The classic whale vs. the wolf scenario.
The British lack the manpower and infrastructure to threaten the USA in North America. While they have a great many resources they could throw into a war, they face the same issue every global superpower does, that they spread those manpower and resources globally with a number of threats and rivals keeping them from tossing too many of them into one theater.
Long story short, the British could on paper make this war very painful for the USA, but only if they're willing to make it very painful for themselves elsewhere. London is not going to trade Cape Town or Bombay for Seattle or Boston for the take of Toronto.
Thus, they are left to dealing the USA some painful body blows, but are held back from dishing out anything close to a knockout.
The Americans have a colossal advantage in North America in terms of everything from manpower to railroads, and are more than capable of overrunning damned near the whole of Canada without more than token resistance.
Sorry Canadian posters who always say that Canada somehow beats back the Americans like a hockey-playing Vietnam. A country of 5 million people, most of which is barely settled farmland, is not fending of an industrial militarized nation of 80 million that is on the other end of the border.
Outside of North America though, the USA likely kind bring too much against Britain, especially the farther you get from North America. US Marines flying the Stars and Stripes over Parliament is as absurd as the Redcoats taking New York.
Thus, while the USA is more than capable of swatting aside anything standing in their way in North America, they lack the ability or capability to do much to the British Empire at large.
Here's the kicker though - both sides of the conflict, Americans and British alike, have heavy commercial interests on both sides of the conflict. No matter how loudly the warhawks may scream in DC and London, the tycoons and the merchants will scream just as loudly to end it quickly.
Thus, rather than a stunning victory for either side, the war likely ends in the two coming to an impasse.
The USA likely is ceded some less important chunks of Canada, likely the underpopulated Western and Northern bits, in exchange for damages and some trade concessions being given to Britain. Both sides get to claim victory at very little cost to themselves, and the only real losers are Canadian nationalists.
The impact on North America might be interesting too.
The USA has more frontier on the home front to settle and carve states from - I see the future American prairie states taking a much different shape than the OTL Canadian provinces. Smaller certainly, the size of the Dakotas rather than Texas. Alaska will be connected to the lower 48, which will have an impact on regional settlement, especially with the Yukon and Alaskan gold rushes ready to start soon. The Wild West may be closed, but the Great White North beckons.
What's left of Canada is likely going to be hewed to Britain's hip - my money is on the British divided what's left into two or three dominions, which could take any number of eventual shapes.
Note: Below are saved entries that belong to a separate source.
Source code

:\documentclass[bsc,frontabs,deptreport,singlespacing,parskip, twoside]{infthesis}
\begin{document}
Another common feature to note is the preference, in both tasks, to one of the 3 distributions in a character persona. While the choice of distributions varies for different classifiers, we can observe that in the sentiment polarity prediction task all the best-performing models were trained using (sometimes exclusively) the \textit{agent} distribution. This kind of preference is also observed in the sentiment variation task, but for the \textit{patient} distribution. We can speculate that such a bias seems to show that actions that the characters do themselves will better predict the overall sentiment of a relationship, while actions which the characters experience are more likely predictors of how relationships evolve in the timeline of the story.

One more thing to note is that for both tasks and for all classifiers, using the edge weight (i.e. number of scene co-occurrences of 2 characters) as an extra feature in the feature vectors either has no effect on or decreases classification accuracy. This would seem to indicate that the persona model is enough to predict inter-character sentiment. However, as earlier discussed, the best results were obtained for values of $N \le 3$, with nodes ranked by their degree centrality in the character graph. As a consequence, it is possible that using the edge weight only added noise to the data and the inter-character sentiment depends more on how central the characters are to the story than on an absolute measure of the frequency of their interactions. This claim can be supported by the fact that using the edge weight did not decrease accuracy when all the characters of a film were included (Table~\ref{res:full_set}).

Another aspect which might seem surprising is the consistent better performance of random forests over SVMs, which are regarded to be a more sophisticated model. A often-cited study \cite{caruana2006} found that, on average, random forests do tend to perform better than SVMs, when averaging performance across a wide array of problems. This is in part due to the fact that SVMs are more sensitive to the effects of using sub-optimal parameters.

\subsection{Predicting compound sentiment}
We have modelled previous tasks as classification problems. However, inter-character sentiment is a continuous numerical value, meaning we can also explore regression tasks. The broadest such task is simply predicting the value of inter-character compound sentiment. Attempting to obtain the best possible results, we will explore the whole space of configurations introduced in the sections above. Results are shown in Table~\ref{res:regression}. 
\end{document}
In a few decades, the nations that come from them could be very interesting as they take shape - hell, maybe they'll end up directly integrated into Britain rather than independant?
From there, I imagine things go mostly ala OTL. The Anglo-American war of 1896 being remembered largely as "a lover's quarrel" in the Special Relationship, meriting a few paragraphs in American in British textbooks explaining how North America got its eventual borders.
Meanwhile, people on this website will wonder what might have been had a single transcontinental Canada survived had the war been averted, sparking furious debate from the site's Gaelic speaking Acadian members, Quebeci nationalists and Americans from Vancouver and Edmonton over the idea's merits or absurdities.